Exercise - Your answer should be the records, copied exactly, with the pictures removed.

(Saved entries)
# # #
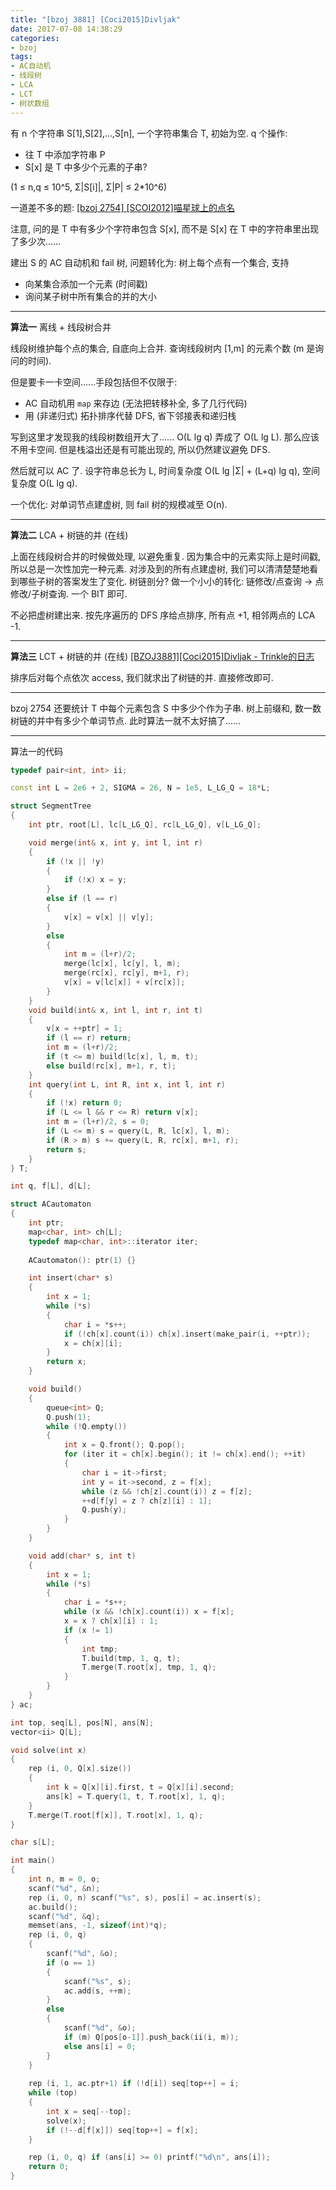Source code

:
 ```yaml
---
title: "[bzoj 3881] [Coci2015]Divljak"
date: 2017-07-08 14:38:29
categories:
- bzoj
tags:
- AC自动机
- 线段树
- LCA
- LCT
- 树状数组
---
```

有 n 个字符串 S[1],S[2],...,S[n], 一个字符串集合 T, 初始为空. q 个操作:
- 往 T 中添加字符串 P
- S[x] 是 T 中多少个元素的子串?

(1 &le; n,q &le; 10^5, Σ|S[i]|, Σ|P| &le; 2\*10^6)

一道差不多的题: [[bzoj 2754] [SCOI2012]喵星球上的点名](http://www.lydsy.com/JudgeOnline/problem.php?id=2754)
<!--more-->
注意, 问的是 T 中有多少个字符串包含 S[x], 而不是 S[x] 在 T 中的字符串里出现了多少次......

建出 S 的 AC 自动机和 fail 树, 问题转化为: 树上每个点有一个集合, 支持
- 向某集合添加一个元素 (时间戳)
- 询问某子树中所有集合的并的大小

---
**算法一** 离线 + 线段树合并

线段树维护每个点的集合, 自底向上合并. 查询线段树内 [1,m] 的元素个数 (m 是询问的时间).

但是要卡一卡空间......手段包括但不仅限于:
- AC 自动机用 `map` 来存边 (无法把转移补全, 多了几行代码)
- 用 (非递归式) 拓扑排序代替 DFS, 省下邻接表和递归栈

写到这里才发现我的线段树数组开大了...... O(L lg q) 弄成了 O(L lg L). 那么应该不用卡空间. 但是栈溢出还是有可能出现的, 所以仍然建议避免 DFS.

然后就可以 AC 了. 设字符串总长为 L, 时间复杂度 O(L lg |Σ| + (L+q) lg q), 空间复杂度 O(L lg q).

一个优化: 对单词节点建虚树, 则 fail 树的规模减至 O(n).

---
**算法二** LCA + 树链的并 (在线)

上面在线段树合并的时候做处理, 以避免重复. 因为集合中的元素实际上是时间戳, 所以总是一次性加完一种元素. 对涉及到的所有点建虚树, 我们可以清清楚楚地看到哪些子树的答案发生了变化. 树链剖分? 做一个小小的转化: 链修改/点查询 -> 点修改/子树查询. 一个 BIT 即可.

不必把虚树建出来. 按先序遍历的 DFS 序给点排序, 所有点 +1, 相邻两点的 LCA -1.

---
**算法三** LCT + 树链的并 (在线)
[[BZOJ3881][Coci2015]Divljak - Trinkle的日志](http://trinklee.blog.163.com/blog/static/238158060201541818894/)

排序后对每个点依次 access, 我们就求出了树链的并. 直接修改即可.

---
bzoj 2754 还要统计 T 中每个元素包含 S 中多少个作为子串. 树上前缀和, 数一数树链的并中有多少个单词节点. 此时算法一就不太好搞了......

---
算法一的代码
```cpp
typedef pair<int, int> ii;

const int L = 2e6 + 2, SIGMA = 26, N = 1e5, L_LG_Q = 18*L;

struct SegmentTree
{
	int ptr, root[L], lc[L_LG_Q], rc[L_LG_Q], v[L_LG_Q];

	void merge(int& x, int y, int l, int r)
	{
		if (!x || !y)
		{
			if (!x) x = y;
		}
		else if (l == r)
		{
			v[x] = v[x] || v[y];
		}
		else
		{
			int m = (l+r)/2;
			merge(lc[x], lc[y], l, m);
			merge(rc[x], rc[y], m+1, r);
			v[x] = v[lc[x]] + v[rc[x]];
		}
	}
	void build(int& x, int l, int r, int t)
	{
		v[x = ++ptr] = 1;
		if (l == r) return;
		int m = (l+r)/2;
		if (t <= m) build(lc[x], l, m, t);
		else build(rc[x], m+1, r, t);
	}
	int query(int L, int R, int x, int l, int r)
	{
		if (!x) return 0;
		if (L <= l && r <= R) return v[x];
		int m = (l+r)/2, s = 0;
		if (L <= m) s = query(L, R, lc[x], l, m);
		if (R > m) s += query(L, R, rc[x], m+1, r);
		return s;
	}
} T;

int q, f[L], d[L];

struct ACautomaton
{
	int ptr;
	map<char, int> ch[L];
	typedef map<char, int>::iterator iter;
	
	ACautomaton(): ptr(1) {}

	int insert(char* s)
	{
		int x = 1;
		while (*s)
		{
			char i = *s++;
			if (!ch[x].count(i)) ch[x].insert(make_pair(i, ++ptr));
			x = ch[x][i];
		}
		return x;
	}

	void build()
	{
		queue<int> Q;
		Q.push(1);
		while (!Q.empty())
		{
			int x = Q.front(); Q.pop();
			for (iter it = ch[x].begin(); it != ch[x].end(); ++it)
			{
				char i = it->first;
				int y = it->second, z = f[x];
				while (z && !ch[z].count(i)) z = f[z];
				++d[f[y] = z ? ch[z][i] : 1];
				Q.push(y);
			}
		}
	}

	void add(char* s, int t)
	{
		int x = 1;
		while (*s)
		{
			char i = *s++;
			while (x && !ch[x].count(i)) x = f[x];
			x = x ? ch[x][i] : 1;
			if (x != 1)
			{
				int tmp;
				T.build(tmp, 1, q, t);
				T.merge(T.root[x], tmp, 1, q);
			}
		}
	}
} ac;

int top, seq[L], pos[N], ans[N];
vector<ii> Q[L];

void solve(int x)
{
	rep (i, 0, Q[x].size())
	{
		int k = Q[x][i].first, t = Q[x][i].second;
		ans[k] = T.query(1, t, T.root[x], 1, q);
	}
	T.merge(T.root[f[x]], T.root[x], 1, q);
}

char s[L];

int main()
{
	int n, m = 0, o;
	scanf("%d", &n);
	rep (i, 0, n) scanf("%s", s), pos[i] = ac.insert(s);
	ac.build();
	scanf("%d", &q);
	memset(ans, -1, sizeof(int)*q);
	rep (i, 0, q)
	{
		scanf("%d", &o);
		if (o == 1)
		{
			scanf("%s", s);
			ac.add(s, ++m);
		}
		else
		{
			scanf("%d", &o);
			if (m) Q[pos[o-1]].push_back(ii(i, m));
			else ans[i] = 0;
		}
	}
	
	rep (i, 1, ac.ptr+1) if (!d[i]) seq[top++] = i;
	while (top)
	{
		int x = seq[--top];
		solve(x);
		if (!--d[f[x]]) seq[top++] = f[x];
	}

	rep (i, 0, q) if (ans[i] >= 0) printf("%d\n", ans[i]);
	return 0;
}
```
# # #
Completed task -
Source code

:
 ```yaml
---
title: "[bzoj 3881] [Coci2015]Divljak"
date: 2017-07-08 14:38:29
categories:
- bzoj
tags:
- AC自动机
- 线段树
- LCA
- LCT
- 树状数组
---
```

有 n 个字符串 S[1],S[2],...,S[n], 一个字符串集合 T, 初始为空. q 个操作:
- 往 T 中添加字符串 P
- S[x] 是 T 中多少个元素的子串?

(1 &le; n,q &le; 10^5, Σ|S[i]|, Σ|P| &le; 2\*10^6)

一道差不多的题: [[bzoj 2754] [SCOI2012]喵星球上的点名](http://www.lydsy.com/JudgeOnline/problem.php?id=2754)
<!--more-->
注意, 问的是 T 中有多少个字符串包含 S[x], 而不是 S[x] 在 T 中的字符串里出现了多少次......

建出 S 的 AC 自动机和 fail 树, 问题转化为: 树上每个点有一个集合, 支持
- 向某集合添加一个元素 (时间戳)
- 询问某子树中所有集合的并的大小

---
**算法一** 离线 + 线段树合并

线段树维护每个点的集合, 自底向上合并. 查询线段树内 [1,m] 的元素个数 (m 是询问的时间).

但是要卡一卡空间......手段包括但不仅限于:
- AC 自动机用 `map` 来存边 (无法把转移补全, 多了几行代码)
- 用 (非递归式) 拓扑排序代替 DFS, 省下邻接表和递归栈

写到这里才发现我的线段树数组开大了...... O(L lg q) 弄成了 O(L lg L). 那么应该不用卡空间. 但是栈溢出还是有可能出现的, 所以仍然建议避免 DFS.

然后就可以 AC 了. 设字符串总长为 L, 时间复杂度 O(L lg |Σ| + (L+q) lg q), 空间复杂度 O(L lg q).

一个优化: 对单词节点建虚树, 则 fail 树的规模减至 O(n).

---
**算法二** LCA + 树链的并 (在线)

上面在线段树合并的时候做处理, 以避免重复. 因为集合中的元素实际上是时间戳, 所以总是一次性加完一种元素. 对涉及到的所有点建虚树, 我们可以清清楚楚地看到哪些子树的答案发生了变化. 树链剖分? 做一个小小的转化: 链修改/点查询 -> 点修改/子树查询. 一个 BIT 即可.

不必把虚树建出来. 按先序遍历的 DFS 序给点排序, 所有点 +1, 相邻两点的 LCA -1.

---
**算法三** LCT + 树链的并 (在线)
[[BZOJ3881][Coci2015]Divljak - Trinkle的日志](http://trinklee.blog.163.com/blog/static/238158060201541818894/)

排序后对每个点依次 access, 我们就求出了树链的并. 直接修改即可.

---
bzoj 2754 还要统计 T 中每个元素包含 S 中多少个作为子串. 树上前缀和, 数一数树链的并中有多少个单词节点. 此时算法一就不太好搞了......

---
算法一的代码
```cpp
typedef pair<int, int> ii;

const int L = 2e6 + 2, SIGMA = 26, N = 1e5, L_LG_Q = 18*L;

struct SegmentTree
{
	int ptr, root[L], lc[L_LG_Q], rc[L_LG_Q], v[L_LG_Q];

	void merge(int& x, int y, int l, int r)
	{
		if (!x || !y)
		{
			if (!x) x = y;
		}
		else if (l == r)
		{
			v[x] = v[x] || v[y];
		}
		else
		{
			int m = (l+r)/2;
			merge(lc[x], lc[y], l, m);
			merge(rc[x], rc[y], m+1, r);
			v[x] = v[lc[x]] + v[rc[x]];
		}
	}
	void build(int& x, int l, int r, int t)
	{
		v[x = ++ptr] = 1;
		if (l == r) return;
		int m = (l+r)/2;
		if (t <= m) build(lc[x], l, m, t);
		else build(rc[x], m+1, r, t);
	}
	int query(int L, int R, int x, int l, int r)
	{
		if (!x) return 0;
		if (L <= l && r <= R) return v[x];
		int m = (l+r)/2, s = 0;
		if (L <= m) s = query(L, R, lc[x], l, m);
		if (R > m) s += query(L, R, rc[x], m+1, r);
		return s;
	}
} T;

int q, f[L], d[L];

struct ACautomaton
{
	int ptr;
	map<char, int> ch[L];
	typedef map<char, int>::iterator iter;
	
	ACautomaton(): ptr(1) {}

	int insert(char* s)
	{
		int x = 1;
		while (*s)
		{
			char i = *s++;
			if (!ch[x].count(i)) ch[x].insert(make_pair(i, ++ptr));
			x = ch[x][i];
		}
		return x;
	}

	void build()
	{
		queue<int> Q;
		Q.push(1);
		while (!Q.empty())
		{
			int x = Q.front(); Q.pop();
			for (iter it = ch[x].begin(); it != ch[x].end(); ++it)
			{
				char i = it->first;
				int y = it->second, z = f[x];
				while (z && !ch[z].count(i)) z = f[z];
				++d[f[y] = z ? ch[z][i] : 1];
				Q.push(y);
			}
		}
	}

	void add(char* s, int t)
	{
		int x = 1;
		while (*s)
		{
			char i = *s++;
			while (x && !ch[x].count(i)) x = f[x];
			x = x ? ch[x][i] : 1;
			if (x != 1)
			{
				int tmp;
				T.build(tmp, 1, q, t);
				T.merge(T.root[x], tmp, 1, q);
			}
		}
	}
} ac;

int top, seq[L], pos[N], ans[N];
vector<ii> Q[L];

void solve(int x)
{
	rep (i, 0, Q[x].size())
	{
		int k = Q[x][i].first, t = Q[x][i].second;
		ans[k] = T.query(1, t, T.root[x], 1, q);
	}
	T.merge(T.root[f[x]], T.root[x], 1, q);
}

char s[L];

int main()
{
	int n, m = 0, o;
	scanf("%d", &n);
	rep (i, 0, n) scanf("%s", s), pos[i] = ac.insert(s);
	ac.build();
	scanf("%d", &q);
	memset(ans, -1, sizeof(int)*q);
	rep (i, 0, q)
	{
		scanf("%d", &o);
		if (o == 1)
		{
			scanf("%s", s);
			ac.add(s, ++m);
		}
		else
		{
			scanf("%d", &o);
			if (m) Q[pos[o-1]].push_back(ii(i, m));
			else ans[i] = 0;
		}
	}
	
	rep (i, 1, ac.ptr+1) if (!d[i]) seq[top++] = i;
	while (top)
	{
		int x = seq[--top];
		solve(x);
		if (!--d[f[x]]) seq[top++] = f[x];
	}

	rep (i, 0, q) if (ans[i] >= 0) printf("%d\n", ans[i]);
	return 0;
}
```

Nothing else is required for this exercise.